### [Records to process]
• • • • • • •

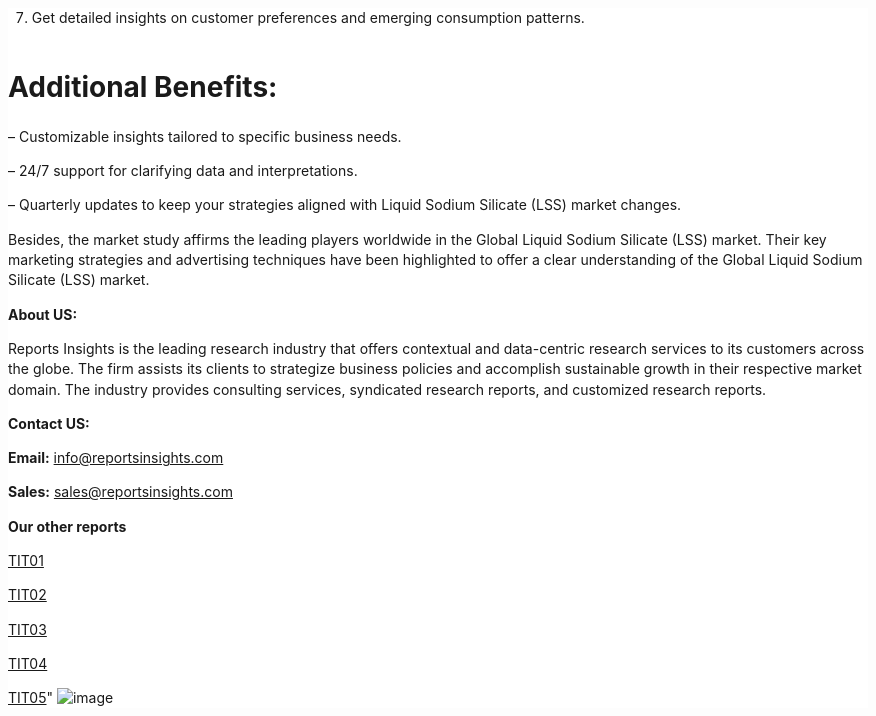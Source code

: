 7. Get detailed insights on customer preferences and emerging consumption patterns.

# <strong>Additional Benefits:</strong>

– Customizable insights tailored to specific business needs.

– 24/7 support for clarifying data and interpretations.

– Quarterly updates to keep your strategies aligned with Liquid Sodium Silicate (LSS) market changes.

Besides, the market study affirms the leading players worldwide in the Global Liquid Sodium Silicate (LSS) market. Their key marketing strategies and advertising techniques have been highlighted to offer a clear understanding of the Global Liquid Sodium Silicate (LSS) market.

<strong><strong>About US</strong>:</strong>

Reports Insights is the leading research industry that offers contextual and data-centric research services to its customers across the globe. The firm assists its clients to strategize business policies and accomplish sustainable growth in their respective market domain. The industry provides consulting services, syndicated research reports, and customized research reports.

<strong>Contact US:</strong>

<p class=><b>Email:</b> <a href=mailto:info@reportsinsights.com>info@reportsinsights.com</a></p>
<p class=><b>Sales:</b> <a href=mailto:sales@reportsinsights.com>sales@reportsinsights.com</a></p>

<strong>Our other reports</strong>

<a href=LIN01>TIT01</a>

<a href=LIN02>TIT02</a>

<a href=LIN03>TIT03</a>

<a href=LIN04>TIT04</a>

<a href=LIN05>TIT05</a>"
![image](https://github.com/user-attachments/assets/6541f361-70c6-4679-82ed-849c3f3aa20e)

• • • • • • •

### [Work instruction]
Everything in the listing above except the pictures should be duplicated exactly.

### [Task response]
Source code

: 7. Get detailed insights on customer preferences and emerging consumption patterns.

# <strong>Additional Benefits:</strong>

– Customizable insights tailored to specific business needs.

– 24/7 support for clarifying data and interpretations.

– Quarterly updates to keep your strategies aligned with Liquid Sodium Silicate (LSS) market changes.

Besides, the market study affirms the leading players worldwide in the Global Liquid Sodium Silicate (LSS) market. Their key marketing strategies and advertising techniques have been highlighted to offer a clear understanding of the Global Liquid Sodium Silicate (LSS) market.

<strong><strong>About US</strong>:</strong>

Reports Insights is the leading research industry that offers contextual and data-centric research services to its customers across the globe. The firm assists its clients to strategize business policies and accomplish sustainable growth in their respective market domain. The industry provides consulting services, syndicated research reports, and customized research reports.

<strong>Contact US:</strong>

<p class=><b>Email:</b> <a href=mailto:info@reportsinsights.com>info@reportsinsights.com</a></p>
<p class=><b>Sales:</b> <a href=mailto:sales@reportsinsights.com>sales@reportsinsights.com</a></p>

<strong>Our other reports</strong>

<a href=LIN01>TIT01</a>

<a href=LIN02>TIT02</a>

<a href=LIN03>TIT03</a>

<a href=LIN04>TIT04</a>

<a href=LIN05>TIT05</a>"
![image](https://github.com/user-attachments/assets/6541f361-70c6-4679-82ed-849c3f3aa20e)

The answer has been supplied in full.